Page 49 of Collected Stories


  When she married him she had not expected him to enter the ministry. He was then a schoolteacher and doing well at that vocation. He was a natural teacher, and soon after their marriage he was made head of a private girls’ school in East Tennessee and my grandmother taught music there. At one time she had as many as fifty pupils in violin and piano. Their combined incomes made them quite well off for those days.
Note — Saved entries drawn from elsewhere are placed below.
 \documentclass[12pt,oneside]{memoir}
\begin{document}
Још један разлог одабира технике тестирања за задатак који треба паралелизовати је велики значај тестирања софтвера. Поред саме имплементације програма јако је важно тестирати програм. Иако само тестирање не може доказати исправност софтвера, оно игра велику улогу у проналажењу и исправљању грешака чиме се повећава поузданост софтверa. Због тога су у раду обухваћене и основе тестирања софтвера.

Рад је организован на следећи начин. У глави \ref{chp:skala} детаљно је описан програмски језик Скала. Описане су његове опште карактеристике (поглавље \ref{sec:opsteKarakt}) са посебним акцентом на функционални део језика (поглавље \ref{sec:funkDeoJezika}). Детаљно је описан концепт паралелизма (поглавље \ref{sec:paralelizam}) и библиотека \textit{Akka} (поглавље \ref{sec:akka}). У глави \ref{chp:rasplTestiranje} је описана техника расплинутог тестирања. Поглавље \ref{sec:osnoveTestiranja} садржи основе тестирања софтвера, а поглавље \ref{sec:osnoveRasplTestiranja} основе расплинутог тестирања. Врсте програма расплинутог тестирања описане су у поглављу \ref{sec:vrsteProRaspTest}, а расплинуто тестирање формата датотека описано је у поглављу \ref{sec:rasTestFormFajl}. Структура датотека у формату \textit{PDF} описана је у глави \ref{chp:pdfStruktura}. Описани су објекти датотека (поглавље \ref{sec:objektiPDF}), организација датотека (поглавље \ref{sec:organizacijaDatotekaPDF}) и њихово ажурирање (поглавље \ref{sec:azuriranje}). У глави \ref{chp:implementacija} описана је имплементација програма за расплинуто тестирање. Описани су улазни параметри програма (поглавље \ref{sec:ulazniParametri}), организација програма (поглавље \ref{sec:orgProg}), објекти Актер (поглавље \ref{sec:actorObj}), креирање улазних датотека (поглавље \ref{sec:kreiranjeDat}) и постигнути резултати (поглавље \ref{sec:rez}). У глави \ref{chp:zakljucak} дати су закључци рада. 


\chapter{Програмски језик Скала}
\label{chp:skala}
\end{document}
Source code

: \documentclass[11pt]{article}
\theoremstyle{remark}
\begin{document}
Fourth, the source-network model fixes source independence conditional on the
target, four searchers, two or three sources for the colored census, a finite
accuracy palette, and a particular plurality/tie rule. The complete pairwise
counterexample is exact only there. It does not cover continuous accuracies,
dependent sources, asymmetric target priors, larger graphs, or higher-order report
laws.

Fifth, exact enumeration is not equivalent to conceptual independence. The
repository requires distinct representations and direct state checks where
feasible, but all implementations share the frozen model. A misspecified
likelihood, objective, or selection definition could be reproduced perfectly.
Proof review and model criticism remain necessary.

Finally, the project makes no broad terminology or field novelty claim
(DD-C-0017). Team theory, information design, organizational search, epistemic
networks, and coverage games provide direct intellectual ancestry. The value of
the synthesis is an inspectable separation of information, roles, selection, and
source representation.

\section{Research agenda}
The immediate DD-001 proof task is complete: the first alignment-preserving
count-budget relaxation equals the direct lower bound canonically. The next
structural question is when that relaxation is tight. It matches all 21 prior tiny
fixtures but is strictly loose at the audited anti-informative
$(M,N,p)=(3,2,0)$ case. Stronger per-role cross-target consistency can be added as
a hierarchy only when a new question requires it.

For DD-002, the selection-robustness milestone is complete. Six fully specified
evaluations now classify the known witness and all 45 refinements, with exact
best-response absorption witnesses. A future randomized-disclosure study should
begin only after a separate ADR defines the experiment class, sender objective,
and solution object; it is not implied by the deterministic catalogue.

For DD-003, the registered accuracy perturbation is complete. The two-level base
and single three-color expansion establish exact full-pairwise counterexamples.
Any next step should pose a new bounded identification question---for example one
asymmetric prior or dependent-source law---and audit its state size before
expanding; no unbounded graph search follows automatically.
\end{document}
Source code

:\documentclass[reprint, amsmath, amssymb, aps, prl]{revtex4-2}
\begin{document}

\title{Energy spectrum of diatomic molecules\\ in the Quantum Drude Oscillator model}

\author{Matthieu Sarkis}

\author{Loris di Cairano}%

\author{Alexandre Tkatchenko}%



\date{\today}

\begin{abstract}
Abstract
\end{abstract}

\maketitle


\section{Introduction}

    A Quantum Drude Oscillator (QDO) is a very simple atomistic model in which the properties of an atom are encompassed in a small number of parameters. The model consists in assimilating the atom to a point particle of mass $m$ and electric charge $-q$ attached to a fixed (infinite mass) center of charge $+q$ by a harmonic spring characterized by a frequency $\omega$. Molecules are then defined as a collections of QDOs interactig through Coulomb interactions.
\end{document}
  Then all at once he told her that he had made up his mind to enter the Church, and from that time till the end of her days my grandmother never again knew what it was to live without personal privation. During that interval the reverend and charmingly selfish gentleman would conduct parties of Episcopalian ladies through Europe, deck himself out in the finest clerical vestments from New York and London, go summers to Chautauqua and takes courses at Sewanee, while my grandmother would lose teeth to save dental expenses, choose her eyeglasses from a counter at Woolworth’s, wear at the age of sixty dresses which were made over from relics of her bridal trousseau, disguise illness to avoid the expense of doctors. She took eighteen-hour trips sitting up in a day coach whenever summertime or another crisis in her daughter’s household called her to St. Louis, did all her own housework and laundry, sometimes kept two or three roomers, taught violin, taught piano, made dresses for my mother when my mother was a young lady, and afterwards for my sister, took an active part in all the women’s guilds and auxiliaries, listened patiently and silently through fifty-five years of Southern Episcopalian ladies’ guff and gossip, smiled beautifully but not widely in order not to show missing teeth, spoke softly, sometimes laughed like a shy girl although my grandfather often said that she wouldn’t know a joke if she bumped into one in the middle of the road, skimped all year long—doing all these things without the aid of a servant, so that once a year, in the summer, she could take the long daycoach trip to St. Louis to visit her only child, my mother, and her three grandchildren which included myself and my sister and our little brother. She always came with a remarkable sum of money sewed up in her corset. I don’t know just how much, but probably several hundred dollars—in spite of the fact that my grandfather’s salary as a minister never exceeded a hundred and fifty dollars a month.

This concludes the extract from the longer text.